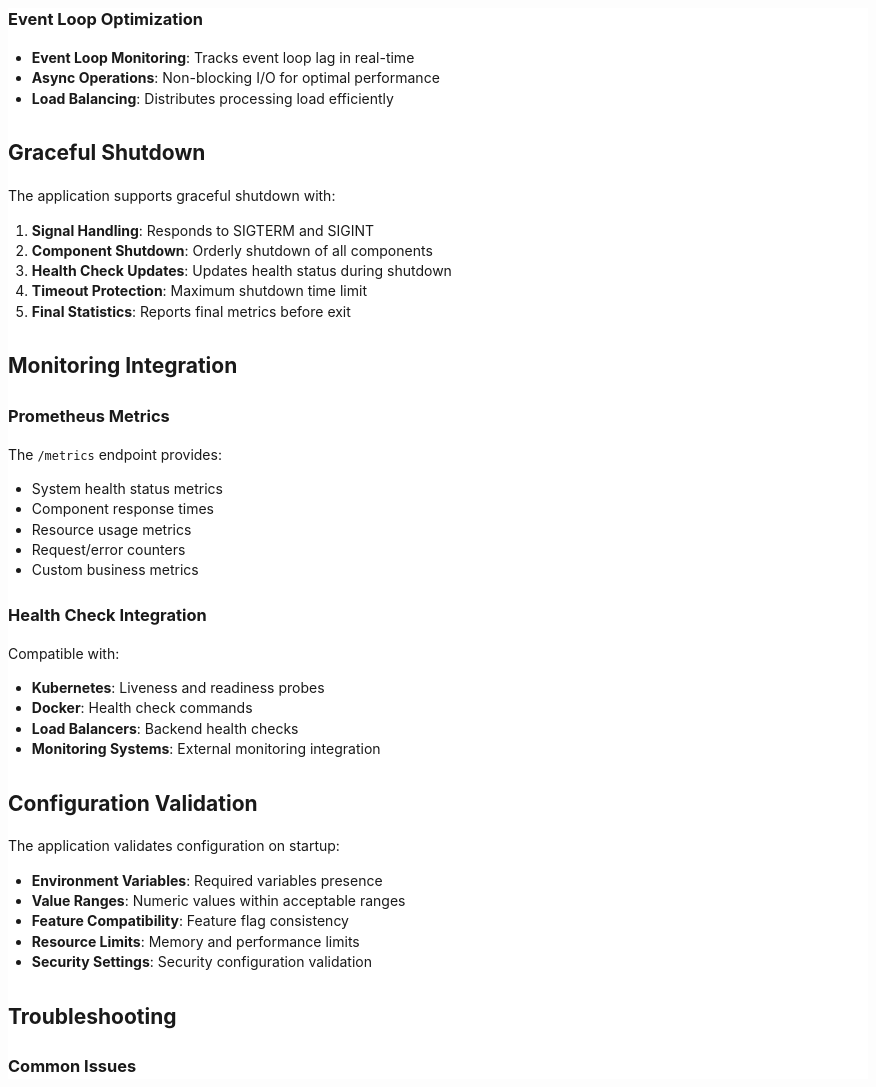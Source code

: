 ### Event Loop Optimization

- **Event Loop Monitoring**: Tracks event loop lag in real-time
- **Async Operations**: Non-blocking I/O for optimal performance
- **Load Balancing**: Distributes processing load efficiently

## Graceful Shutdown

The application supports graceful shutdown with:

1. **Signal Handling**: Responds to SIGTERM and SIGINT
2. **Component Shutdown**: Orderly shutdown of all components
3. **Health Check Updates**: Updates health status during shutdown
4. **Timeout Protection**: Maximum shutdown time limit
5. **Final Statistics**: Reports final metrics before exit

## Monitoring Integration

### Prometheus Metrics

The `/metrics` endpoint provides:

- System health status metrics
- Component response times
- Resource usage metrics
- Request/error counters
- Custom business metrics

### Health Check Integration

Compatible with:

- **Kubernetes**: Liveness and readiness probes
- **Docker**: Health check commands
- **Load Balancers**: Backend health checks
- **Monitoring Systems**: External monitoring integration

## Configuration Validation

The application validates configuration on startup:

- **Environment Variables**: Required variables presence
- **Value Ranges**: Numeric values within acceptable ranges
- **Feature Compatibility**: Feature flag consistency
- **Resource Limits**: Memory and performance limits
- **Security Settings**: Security configuration validation

## Troubleshooting

### Common Issues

__WORK ITEM__. Be exact. Write out all the entries and omit the pictures.

__SOLUTION TO THE EXERCISE__.
Source code

: ### Event Loop Optimization

- **Event Loop Monitoring**: Tracks event loop lag in real-time
- **Async Operations**: Non-blocking I/O for optimal performance
- **Load Balancing**: Distributes processing load efficiently

## Graceful Shutdown

The application supports graceful shutdown with:

1. **Signal Handling**: Responds to SIGTERM and SIGINT
2. **Component Shutdown**: Orderly shutdown of all components
3. **Health Check Updates**: Updates health status during shutdown
4. **Timeout Protection**: Maximum shutdown time limit
5. **Final Statistics**: Reports final metrics before exit

## Monitoring Integration

### Prometheus Metrics

The `/metrics` endpoint provides:

- System health status metrics
- Component response times
- Resource usage metrics
- Request/error counters
- Custom business metrics

### Health Check Integration

Compatible with:

- **Kubernetes**: Liveness and readiness probes
- **Docker**: Health check commands
- **Load Balancers**: Backend health checks
- **Monitoring Systems**: External monitoring integration

## Configuration Validation

The application validates configuration on startup:

- **Environment Variables**: Required variables presence
- **Value Ranges**: Numeric values within acceptable ranges
- **Feature Compatibility**: Feature flag consistency
- **Resource Limits**: Memory and performance limits
- **Security Settings**: Security configuration validation

## Troubleshooting

### Common Issues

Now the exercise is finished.